Restrictions on Payment of Commissions, Bonuses and Other Incentive Payments. An institution participating in Title IV Programs may not provide any commission, bonus or other incentive payment based directly or indirectly on success in securing enrollments or financial aid to any person or entity engaged in any student recruiting or admission activities or in making decisions regarding the awarding of Title IV Program funds. The DOE’s current regulations establish twelve “safe harbors” identifying types of compensation that could be paid without violating the incentive compensation rule. On October 29, 2010, the DOE adopted final rules effective July 1, 2011 that amended the incentive compensation rule by, among other things, eliminating the twelve safe harbors (and thereby reducing the scope of permissible payments under the rule) and expanding the scope of payments and employees subject to the rule. The DOE has stated that it does not intend to provide private guidance regarding particular compensation structures in the future and will enforce the regulations as written. We cannot predict how the DOE will interpret and enforce the revised incentive compensation rule. The implementation of the final regulations will require us to change our compensation practices and could have a material adverse effect on the rate at which students enroll in our programs and on our business and results of operations.
Eligibility and Certification Procedures.
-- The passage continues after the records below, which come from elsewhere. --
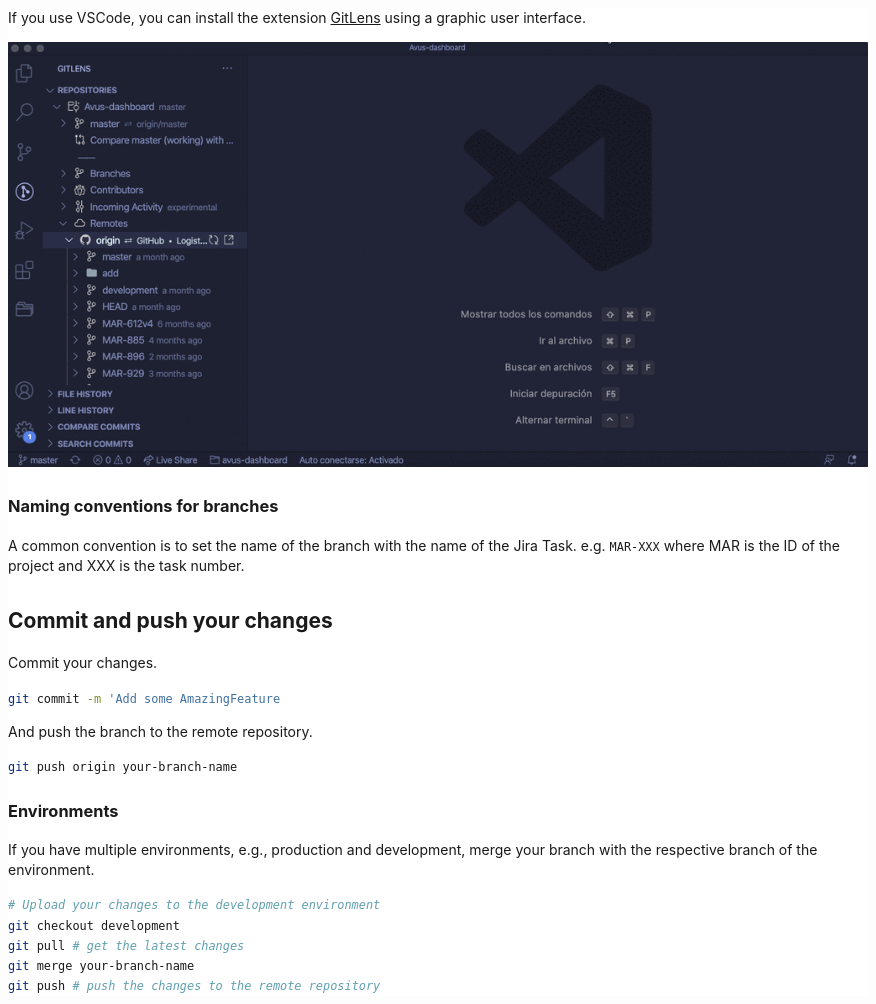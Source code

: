 If you use VSCode, you can install the extension [GitLens](https://marketplace.visualstudio.com/items?itemName=eamodio.gitlens) using a graphic user interface.

![Engineering%20Guidelines%2044c4923dd3754066bd3cf15ba753ec9a/ZESny5CrFe.gif](img/git-lens.gif)

### Naming conventions for branches

A common convention is to set the name of the branch with the name of the Jira Task. e.g. `MAR-XXX` where MAR is the ID of the project and XXX is the task number.

## Commit and push your changes

Commit your changes.

```bash
git commit -m 'Add some AmazingFeature
```

And push the branch to the remote repository.

```bash
git push origin your-branch-name
```

### Environments

If you have multiple environments, e.g., production and development, merge your branch with the respective branch of the environment.

```bash
# Upload your changes to the development environment
git checkout development
git pull # get the latest changes
git merge your-branch-name
git push # push the changes to the remote repository
```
Each institution must periodically apply to the DOE for continued certification to participate in Title IV Programs. The institution must also apply for recertification when it undergoes a change in ownership resulting in a change of control. The institution also may come under DOE review when it undergoes a substantive change that requires the submission of an application, such as opening an additional location or raising the highest academic credential it offers.
The DOE may place an institution on provisional certification status if it determines that the institution does not fully satisfy certain administrative and financial standards or if the institution undergoes a change in ownership resulting in a change of control. As a result of our then largest shareholder’s sale of a portion of its ownership in our company during 2010, all institutions went through a change in ownership and were issued provisional program participation agreements. The DOE may withdraw an institution's provisional certification with the institution having fewer due process protections than if it were fully certified. In addition, the DOE may more closely review an institution that is provisionally certified if it applies for approval to open a new location, add an educational program, acquire another school or make any other significant change. Provisional certification does not otherwise limit an institution's access to Title IV Program funds.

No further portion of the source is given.